Document Type : Review

Authors

1 Clinical Research Unit, Mashhad University of Medical Sciences, Mashhad, Iran.

2 Molecular and Cell Biology Research Center, Department of Medical Nanotechnology, School of Advanced Technologies in Medicine, Mazandaran University of Medical Sciences, Sari, Iran.

Abstract

Metabolic syndrome and its various manifestations are considered to be a significant health epidemic in the developed and developing countries across the world. Metabolic syndrome is characterized by a series of metabolic abnormalities, such as central adiposity, insulin resistance, hypertension, glucose intolerance, and dyslipidemia. Patients with metabolic syndrome are at a higher risk of major complications, including fatty liver, type II diabetes mellitus, and cardiovascular diseases. Nuclear receptors are the key regulators of gene transcription, as well as several metabolic pathways.
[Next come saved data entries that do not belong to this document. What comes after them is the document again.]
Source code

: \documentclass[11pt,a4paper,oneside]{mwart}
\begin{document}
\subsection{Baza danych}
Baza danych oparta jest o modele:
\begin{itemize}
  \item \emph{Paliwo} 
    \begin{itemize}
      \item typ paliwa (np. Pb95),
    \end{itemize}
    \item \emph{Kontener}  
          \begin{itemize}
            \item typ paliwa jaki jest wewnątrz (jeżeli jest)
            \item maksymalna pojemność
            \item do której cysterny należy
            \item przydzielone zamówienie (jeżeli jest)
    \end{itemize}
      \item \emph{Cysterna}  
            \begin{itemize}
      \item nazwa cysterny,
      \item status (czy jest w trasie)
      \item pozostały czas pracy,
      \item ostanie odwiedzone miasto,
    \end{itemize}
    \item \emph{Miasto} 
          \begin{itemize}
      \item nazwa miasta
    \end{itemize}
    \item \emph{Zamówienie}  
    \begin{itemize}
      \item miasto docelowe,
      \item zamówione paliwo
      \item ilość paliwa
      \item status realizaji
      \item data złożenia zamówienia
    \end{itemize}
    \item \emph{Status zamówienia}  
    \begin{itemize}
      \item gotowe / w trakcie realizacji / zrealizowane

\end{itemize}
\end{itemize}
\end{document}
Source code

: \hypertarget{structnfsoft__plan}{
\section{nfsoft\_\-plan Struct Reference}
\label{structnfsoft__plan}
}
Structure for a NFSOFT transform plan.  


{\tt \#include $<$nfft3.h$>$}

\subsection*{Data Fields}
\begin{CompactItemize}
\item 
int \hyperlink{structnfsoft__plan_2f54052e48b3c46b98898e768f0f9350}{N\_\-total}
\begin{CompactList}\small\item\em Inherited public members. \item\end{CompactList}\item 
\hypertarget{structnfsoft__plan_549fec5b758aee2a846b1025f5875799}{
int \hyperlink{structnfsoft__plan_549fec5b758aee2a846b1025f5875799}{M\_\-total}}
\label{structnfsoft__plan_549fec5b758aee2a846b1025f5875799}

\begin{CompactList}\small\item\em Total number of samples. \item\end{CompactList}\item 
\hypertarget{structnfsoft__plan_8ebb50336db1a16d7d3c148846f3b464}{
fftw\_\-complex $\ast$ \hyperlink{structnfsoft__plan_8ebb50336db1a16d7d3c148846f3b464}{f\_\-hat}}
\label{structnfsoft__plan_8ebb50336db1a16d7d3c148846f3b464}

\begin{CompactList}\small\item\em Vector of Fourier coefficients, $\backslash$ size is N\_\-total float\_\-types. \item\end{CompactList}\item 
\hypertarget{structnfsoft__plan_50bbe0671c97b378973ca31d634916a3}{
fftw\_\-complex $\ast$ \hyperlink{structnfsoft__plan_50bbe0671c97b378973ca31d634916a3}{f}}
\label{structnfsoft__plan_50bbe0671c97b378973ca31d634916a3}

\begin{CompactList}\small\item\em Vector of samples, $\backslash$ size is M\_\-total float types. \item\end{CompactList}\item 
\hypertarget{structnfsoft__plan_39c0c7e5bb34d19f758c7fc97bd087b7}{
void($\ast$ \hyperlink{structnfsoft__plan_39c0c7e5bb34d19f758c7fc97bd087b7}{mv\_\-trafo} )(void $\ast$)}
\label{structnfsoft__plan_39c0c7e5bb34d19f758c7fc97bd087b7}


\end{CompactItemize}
Among these receptors, LXRα and β play a major role in the regulation of lipogenesis, cholesterol/glucose homoeostasis, and inflammatory pathways through the induction or repression of target genes. In addition to metabolic homeostasis and diseases, lipogenesis and hypertriglyceridemia are regarded as the most significant adverse effects of liver X receptor (LXR) activation. Given the importance of lipid and carbohydrate metabolism and inflammation in the development of metabolic disorders, the present study aimed to review the impact of LXR signaling on the risk of metabolic syndrome and its phenotypes, with an emphasis on their potential therapeutic applications in the treatment of metabolic syndrome. In general, growing evidence supports the notion that LXRs may represent the potential drug targets for the treatment of metabolic syndrome.

Keywords


Introduction
 Metabolic syndrome, also known as syndrome X or insulin resistance, refers to a series of metabolic abnormalities, such as central obesity, dyslipidemia, insulin resistance, hyperglycemia, and hypertension (1). Patients with metabolic syndrome are at a higher risk of diabetes and cardiovascular diseases compared to normal individuals (2). Statistics suggest that the prevalence of the metabolic syndrome is on the rise across the world, while the patterns vary depending on the geographical region and ethnicity. The prevalence of the metabolic syndrome has been reported to increase at an alarming rate in Asia (3).
Developing proper strategies to reduce the incidence of the metabolic syndrome requires a thorough examination of the genetic and environmental contributing factors, as well as a comprehensive knowledge of the development and pathophysiology of this syndrome. Etiology of metabolic syndrome remains unknown. Similar to many other multifactorial diseases, the full expression of the syndrome depends on a complex interaction between genetic susceptibility and environmental factors (e.g., sedentary lifestyle and high-energy diets) (4).
Several large population-based studies have demonstrated that the mutations and polymorphisms in the genes associated with insulin resistance, obesity-related dyslipidemia, hypertension, chronic inflammation, and autonomic imbalance may be polygenic contributing factors to predisposing the components of the metabolic syndrome (5-10).
Identification of the genes associated with the metabolic syndrome could elucidate the mechanisms of the pathways leading to the metabolic syndrome, thereby discovering new molecular-based strategies for the treatment of metabolic disorders. Some epidemiological and animal studies, which have investigated the liver X receptor (LXR) genes in terms of the risk of metabolic syndrome and the related parameters, have denoted the potentially significant regulatory role of the LXRs in several metabolic signaling pathways that are involved in the metabolic syndrome. Accordingly, they support the hypothesis that the drugs targeting the LXRs may be beneficial in the treatment of metabolic disorders (11-16).  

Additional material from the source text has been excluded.